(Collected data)

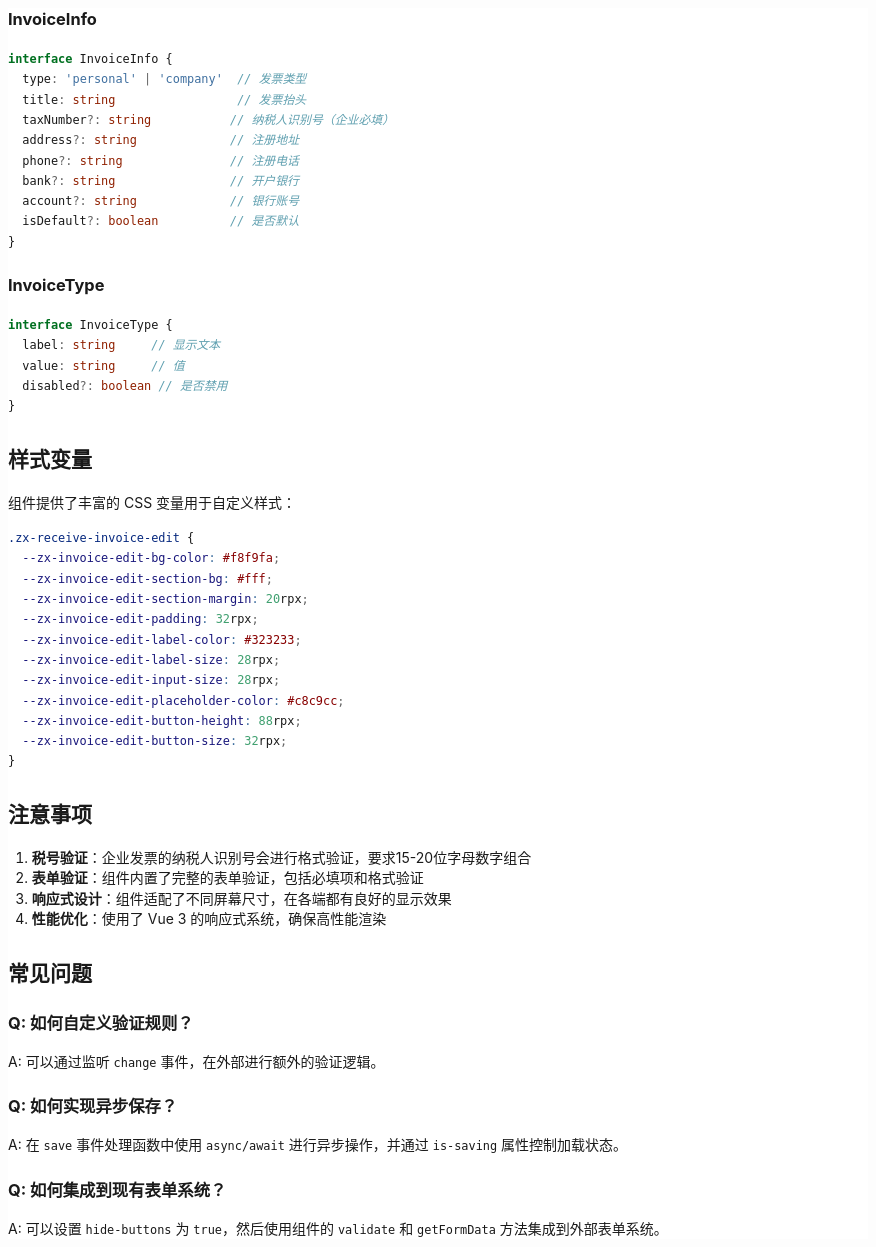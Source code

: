### InvoiceInfo

```typescript
interface InvoiceInfo {
  type: 'personal' | 'company'  // 发票类型
  title: string                 // 发票抬头
  taxNumber?: string           // 纳税人识别号（企业必填）
  address?: string             // 注册地址
  phone?: string               // 注册电话
  bank?: string                // 开户银行
  account?: string             // 银行账号
  isDefault?: boolean          // 是否默认
}
```

### InvoiceType

```typescript
interface InvoiceType {
  label: string     // 显示文本
  value: string     // 值
  disabled?: boolean // 是否禁用
}
```

## 样式变量

组件提供了丰富的 CSS 变量用于自定义样式：

```scss
.zx-receive-invoice-edit {
  --zx-invoice-edit-bg-color: #f8f9fa;
  --zx-invoice-edit-section-bg: #fff;
  --zx-invoice-edit-section-margin: 20rpx;
  --zx-invoice-edit-padding: 32rpx;
  --zx-invoice-edit-label-color: #323233;
  --zx-invoice-edit-label-size: 28rpx;
  --zx-invoice-edit-input-size: 28rpx;
  --zx-invoice-edit-placeholder-color: #c8c9cc;
  --zx-invoice-edit-button-height: 88rpx;
  --zx-invoice-edit-button-size: 32rpx;
}
```

## 注意事项

1. **税号验证**：企业发票的纳税人识别号会进行格式验证，要求15-20位字母数字组合
2. **表单验证**：组件内置了完整的表单验证，包括必填项和格式验证
3. **响应式设计**：组件适配了不同屏幕尺寸，在各端都有良好的显示效果
4. **性能优化**：使用了 Vue 3 的响应式系统，确保高性能渲染

## 常见问题

### Q: 如何自定义验证规则？

A: 可以通过监听 `change` 事件，在外部进行额外的验证逻辑。

### Q: 如何实现异步保存？

A: 在 `save` 事件处理函数中使用 `async/await` 进行异步操作，并通过 `is-saving` 属性控制加载状态。

### Q: 如何集成到现有表单系统？

A: 可以设置 `hide-buttons` 为 `true`，然后使用组件的 `validate` 和 `getFormData` 方法集成到外部表单系统。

* _INSTRUCTIONS FOR THE TASK_
Leave out the images and copy all remaining data word for word.

* _RESULT OF THIS TASK_
Source code

:### InvoiceInfo

```typescript
interface InvoiceInfo {
  type: 'personal' | 'company'  // 发票类型
  title: string                 // 发票抬头
  taxNumber?: string           // 纳税人识别号（企业必填）
  address?: string             // 注册地址
  phone?: string               // 注册电话
  bank?: string                // 开户银行
  account?: string             // 银行账号
  isDefault?: boolean          // 是否默认
}
```

### InvoiceType

```typescript
interface InvoiceType {
  label: string     // 显示文本
  value: string     // 值
  disabled?: boolean // 是否禁用
}
```

## 样式变量

组件提供了丰富的 CSS 变量用于自定义样式：

```scss
.zx-receive-invoice-edit {
  --zx-invoice-edit-bg-color: #f8f9fa;
  --zx-invoice-edit-section-bg: #fff;
  --zx-invoice-edit-section-margin: 20rpx;
  --zx-invoice-edit-padding: 32rpx;
  --zx-invoice-edit-label-color: #323233;
  --zx-invoice-edit-label-size: 28rpx;
  --zx-invoice-edit-input-size: 28rpx;
  --zx-invoice-edit-placeholder-color: #c8c9cc;
  --zx-invoice-edit-button-height: 88rpx;
  --zx-invoice-edit-button-size: 32rpx;
}
```

## 注意事项

1. **税号验证**：企业发票的纳税人识别号会进行格式验证，要求15-20位字母数字组合
2. **表单验证**：组件内置了完整的表单验证，包括必填项和格式验证
3. **响应式设计**：组件适配了不同屏幕尺寸，在各端都有良好的显示效果
4. **性能优化**：使用了 Vue 3 的响应式系统，确保高性能渲染

## 常见问题

### Q: 如何自定义验证规则？

A: 可以通过监听 `change` 事件，在外部进行额外的验证逻辑。

### Q: 如何实现异步保存？

A: 在 `save` 事件处理函数中使用 `async/await` 进行异步操作，并通过 `is-saving` 属性控制加载状态。

### Q: 如何集成到现有表单系统？

A: 可以设置 `hide-buttons` 为 `true`，然后使用组件的 `validate` 和 `getFormData` 方法集成到外部表单系统。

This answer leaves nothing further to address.